# [EXERCISE]
Below are entries to be transcribed exactly; exclude the pictures from the copy.

Extracted data entries
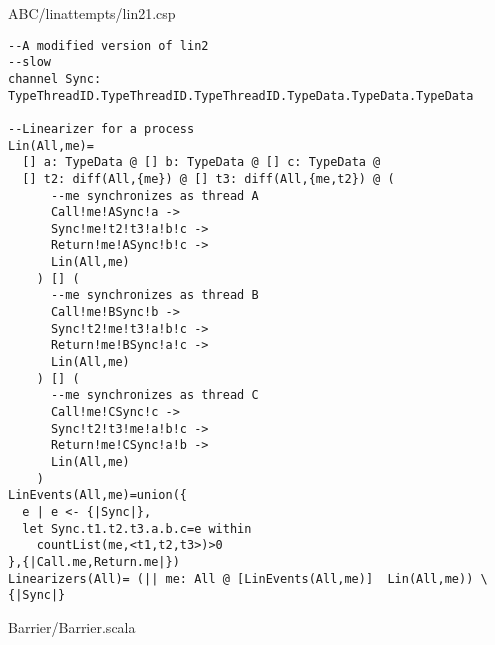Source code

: ABC/linattempts/lin21.csp
\begin{lstlisting}
--A modified version of lin2
--slow
channel Sync: TypeThreadID.TypeThreadID.TypeThreadID.TypeData.TypeData.TypeData

--Linearizer for a process
Lin(All,me)= 
  [] a: TypeData @ [] b: TypeData @ [] c: TypeData @
  [] t2: diff(All,{me}) @ [] t3: diff(All,{me,t2}) @ (
      --me synchronizes as thread A
      Call!me!ASync!a ->
      Sync!me!t2!t3!a!b!c ->
      Return!me!ASync!b!c ->
      Lin(All,me)
    ) [] (
      --me synchronizes as thread B
      Call!me!BSync!b ->
      Sync!t2!me!t3!a!b!c ->
      Return!me!BSync!a!c ->
      Lin(All,me)
    ) [] (
      --me synchronizes as thread C
      Call!me!CSync!c ->
      Sync!t2!t3!me!a!b!c ->
      Return!me!CSync!a!b ->
      Lin(All,me)
    )
LinEvents(All,me)=union({
  e | e <- {|Sync|},
  let Sync.t1.t2.t3.a.b.c=e within
    countList(me,<t1,t2,t3>)>0
},{|Call.me,Return.me|})
Linearizers(All)= (|| me: All @ [LinEvents(All,me)]  Lin(All,me)) \ {|Sync|}
\end{lstlisting}
Barrier/Barrier.scala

# [REPLY]
Source code

: ABC/linattempts/lin21.csp
\begin{lstlisting}
--A modified version of lin2
--slow
channel Sync: TypeThreadID.TypeThreadID.TypeThreadID.TypeData.TypeData.TypeData

--Linearizer for a process
Lin(All,me)= 
  [] a: TypeData @ [] b: TypeData @ [] c: TypeData @
  [] t2: diff(All,{me}) @ [] t3: diff(All,{me,t2}) @ (
      --me synchronizes as thread A
      Call!me!ASync!a ->
      Sync!me!t2!t3!a!b!c ->
      Return!me!ASync!b!c ->
      Lin(All,me)
    ) [] (
      --me synchronizes as thread B
      Call!me!BSync!b ->
      Sync!t2!me!t3!a!b!c ->
      Return!me!BSync!a!c ->
      Lin(All,me)
    ) [] (
      --me synchronizes as thread C
      Call!me!CSync!c ->
      Sync!t2!t3!me!a!b!c ->
      Return!me!CSync!a!b ->
      Lin(All,me)
    )
LinEvents(All,me)=union({
  e | e <- {|Sync|},
  let Sync.t1.t2.t3.a.b.c=e within
    countList(me,<t1,t2,t3>)>0
},{|Call.me,Return.me|})
Linearizers(All)= (|| me: All @ [LinEvents(All,me)]  Lin(All,me)) \ {|Sync|}
\end{lstlisting}
Barrier/Barrier.scala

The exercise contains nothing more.